[Stored items]
== Segment start ==
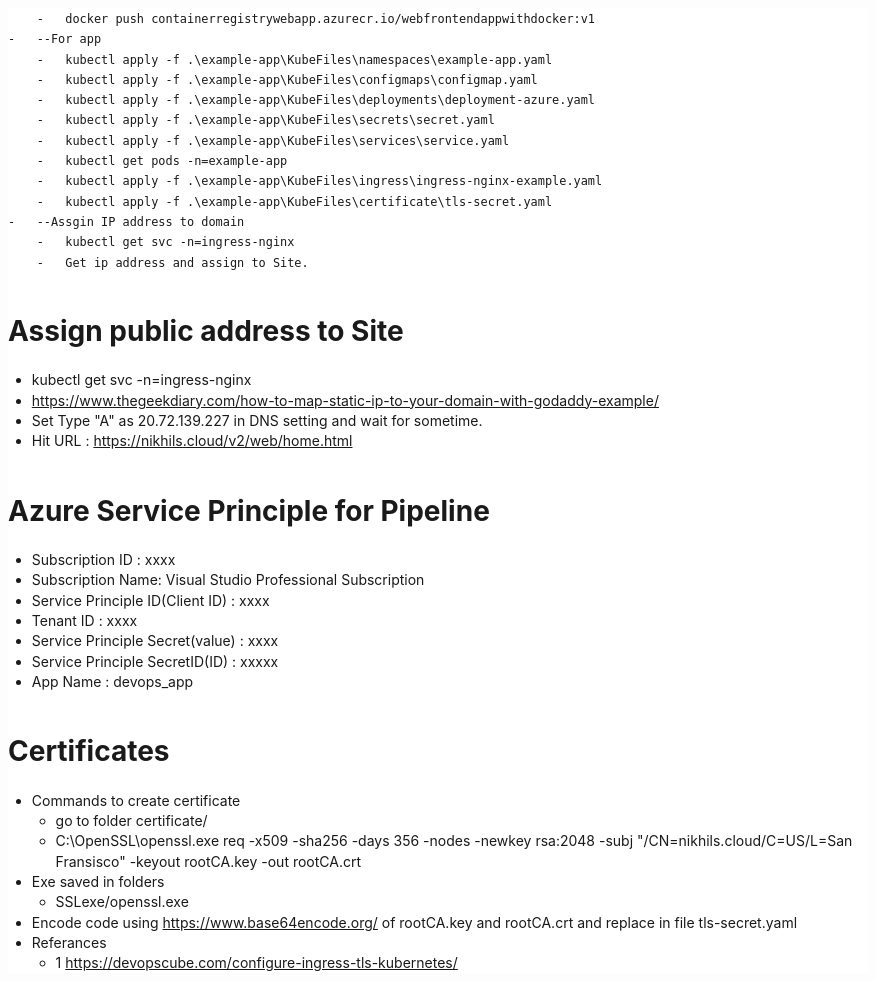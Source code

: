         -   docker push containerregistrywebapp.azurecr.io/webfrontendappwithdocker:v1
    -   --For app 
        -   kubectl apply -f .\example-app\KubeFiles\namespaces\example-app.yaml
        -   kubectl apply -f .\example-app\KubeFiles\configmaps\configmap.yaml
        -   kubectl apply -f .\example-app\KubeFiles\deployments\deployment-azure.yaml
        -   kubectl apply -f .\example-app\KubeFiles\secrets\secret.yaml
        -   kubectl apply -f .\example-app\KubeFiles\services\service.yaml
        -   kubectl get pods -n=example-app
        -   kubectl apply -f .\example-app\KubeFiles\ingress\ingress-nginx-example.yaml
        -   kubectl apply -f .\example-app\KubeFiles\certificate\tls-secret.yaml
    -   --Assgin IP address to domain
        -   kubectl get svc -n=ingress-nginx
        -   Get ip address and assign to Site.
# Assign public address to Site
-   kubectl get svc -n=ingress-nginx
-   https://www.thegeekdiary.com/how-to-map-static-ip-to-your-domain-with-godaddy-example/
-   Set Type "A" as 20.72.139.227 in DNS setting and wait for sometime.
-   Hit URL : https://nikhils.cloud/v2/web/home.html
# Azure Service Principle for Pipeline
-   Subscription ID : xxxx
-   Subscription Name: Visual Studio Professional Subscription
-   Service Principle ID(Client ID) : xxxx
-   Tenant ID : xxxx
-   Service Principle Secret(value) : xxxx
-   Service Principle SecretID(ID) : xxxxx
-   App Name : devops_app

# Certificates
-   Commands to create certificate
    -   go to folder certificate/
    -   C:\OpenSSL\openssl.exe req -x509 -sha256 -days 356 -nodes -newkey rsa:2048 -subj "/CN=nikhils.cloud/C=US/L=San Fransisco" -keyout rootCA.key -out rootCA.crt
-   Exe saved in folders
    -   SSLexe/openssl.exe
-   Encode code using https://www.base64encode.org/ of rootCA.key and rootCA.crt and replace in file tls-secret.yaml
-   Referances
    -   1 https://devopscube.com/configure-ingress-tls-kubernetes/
== Segment end ==
== Segment start ==
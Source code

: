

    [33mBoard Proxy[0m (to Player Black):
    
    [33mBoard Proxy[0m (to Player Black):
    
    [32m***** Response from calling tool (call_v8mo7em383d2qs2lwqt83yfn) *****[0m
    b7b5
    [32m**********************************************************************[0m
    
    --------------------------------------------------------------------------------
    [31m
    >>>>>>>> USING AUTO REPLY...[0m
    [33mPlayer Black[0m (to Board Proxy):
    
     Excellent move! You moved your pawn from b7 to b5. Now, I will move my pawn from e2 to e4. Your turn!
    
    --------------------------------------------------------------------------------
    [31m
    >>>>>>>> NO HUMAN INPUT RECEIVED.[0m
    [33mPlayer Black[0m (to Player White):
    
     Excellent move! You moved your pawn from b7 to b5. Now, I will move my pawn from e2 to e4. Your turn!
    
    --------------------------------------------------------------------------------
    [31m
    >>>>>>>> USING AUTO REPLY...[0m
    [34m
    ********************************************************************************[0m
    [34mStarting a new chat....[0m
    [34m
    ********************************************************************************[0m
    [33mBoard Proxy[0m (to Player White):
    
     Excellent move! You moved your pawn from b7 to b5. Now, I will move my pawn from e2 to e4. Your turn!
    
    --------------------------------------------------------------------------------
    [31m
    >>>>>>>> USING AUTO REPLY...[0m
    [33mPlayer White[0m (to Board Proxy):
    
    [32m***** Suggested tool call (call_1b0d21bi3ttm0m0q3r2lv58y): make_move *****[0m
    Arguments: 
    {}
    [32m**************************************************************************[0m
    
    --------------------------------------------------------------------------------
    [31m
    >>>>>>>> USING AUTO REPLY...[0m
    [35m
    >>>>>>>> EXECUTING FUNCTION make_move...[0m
== Segment end ==
== Segment start ==
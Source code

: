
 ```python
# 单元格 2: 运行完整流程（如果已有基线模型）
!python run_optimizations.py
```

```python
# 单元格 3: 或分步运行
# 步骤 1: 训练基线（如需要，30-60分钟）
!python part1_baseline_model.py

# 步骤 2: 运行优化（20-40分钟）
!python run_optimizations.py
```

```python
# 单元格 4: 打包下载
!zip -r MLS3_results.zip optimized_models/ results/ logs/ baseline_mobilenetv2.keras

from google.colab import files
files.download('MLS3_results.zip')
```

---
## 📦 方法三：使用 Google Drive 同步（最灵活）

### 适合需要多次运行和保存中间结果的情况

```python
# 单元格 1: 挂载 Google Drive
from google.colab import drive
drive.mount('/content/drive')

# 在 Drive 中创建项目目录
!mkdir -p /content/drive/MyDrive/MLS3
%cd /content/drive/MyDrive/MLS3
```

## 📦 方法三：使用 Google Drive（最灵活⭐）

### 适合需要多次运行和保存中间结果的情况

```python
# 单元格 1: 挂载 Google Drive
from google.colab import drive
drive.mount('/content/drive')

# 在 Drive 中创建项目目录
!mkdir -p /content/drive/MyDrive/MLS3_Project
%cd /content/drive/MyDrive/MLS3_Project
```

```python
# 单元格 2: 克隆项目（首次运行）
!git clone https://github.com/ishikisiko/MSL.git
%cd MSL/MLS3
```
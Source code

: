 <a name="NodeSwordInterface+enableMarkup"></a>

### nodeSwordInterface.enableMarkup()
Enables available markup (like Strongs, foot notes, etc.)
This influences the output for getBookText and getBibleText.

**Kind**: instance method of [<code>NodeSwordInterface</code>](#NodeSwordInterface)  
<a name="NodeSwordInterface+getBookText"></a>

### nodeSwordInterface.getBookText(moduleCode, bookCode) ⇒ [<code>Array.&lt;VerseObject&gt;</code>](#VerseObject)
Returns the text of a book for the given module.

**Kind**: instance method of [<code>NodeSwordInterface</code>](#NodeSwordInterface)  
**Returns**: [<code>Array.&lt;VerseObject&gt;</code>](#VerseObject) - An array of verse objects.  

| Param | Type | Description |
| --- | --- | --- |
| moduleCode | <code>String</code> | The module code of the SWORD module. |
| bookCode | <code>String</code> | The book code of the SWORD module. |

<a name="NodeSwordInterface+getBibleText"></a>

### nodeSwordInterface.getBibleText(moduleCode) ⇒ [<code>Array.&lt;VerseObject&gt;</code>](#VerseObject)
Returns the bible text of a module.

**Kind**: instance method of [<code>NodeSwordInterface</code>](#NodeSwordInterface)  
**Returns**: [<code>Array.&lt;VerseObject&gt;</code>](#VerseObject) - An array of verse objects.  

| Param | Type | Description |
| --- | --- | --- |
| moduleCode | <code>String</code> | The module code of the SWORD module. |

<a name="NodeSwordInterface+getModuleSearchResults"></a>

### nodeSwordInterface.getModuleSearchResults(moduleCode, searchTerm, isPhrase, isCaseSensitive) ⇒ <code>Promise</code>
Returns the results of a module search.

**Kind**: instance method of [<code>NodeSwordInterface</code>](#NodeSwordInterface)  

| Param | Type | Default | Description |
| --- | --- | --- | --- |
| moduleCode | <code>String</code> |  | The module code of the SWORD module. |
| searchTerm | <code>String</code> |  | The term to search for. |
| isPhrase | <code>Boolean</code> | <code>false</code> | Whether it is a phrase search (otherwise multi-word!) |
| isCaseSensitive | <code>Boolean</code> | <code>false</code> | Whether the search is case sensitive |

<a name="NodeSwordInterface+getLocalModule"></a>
== Segment end ==
_PROBLEM TO SOLVE_:
List the lines of the records where "KubeFiles" occurs.

_RESULT OF THIS EXERCISE_:
        -   kubectl apply -f .\example-app\KubeFiles\namespaces\example-app.yaml
        -   kubectl apply -f .\example-app\KubeFiles\configmaps\configmap.yaml
        -   kubectl apply -f .\example-app\KubeFiles\deployments\deployment-azure.yaml
        -   kubectl apply -f .\example-app\KubeFiles\secrets\secret.yaml
        -   kubectl apply -f .\example-app\KubeFiles\services\service.yaml
        -   kubectl apply -f .\example-app\KubeFiles\ingress\ingress-nginx-example.yaml
        -   kubectl apply -f .\example-app\KubeFiles\certificate\tls-secret.yaml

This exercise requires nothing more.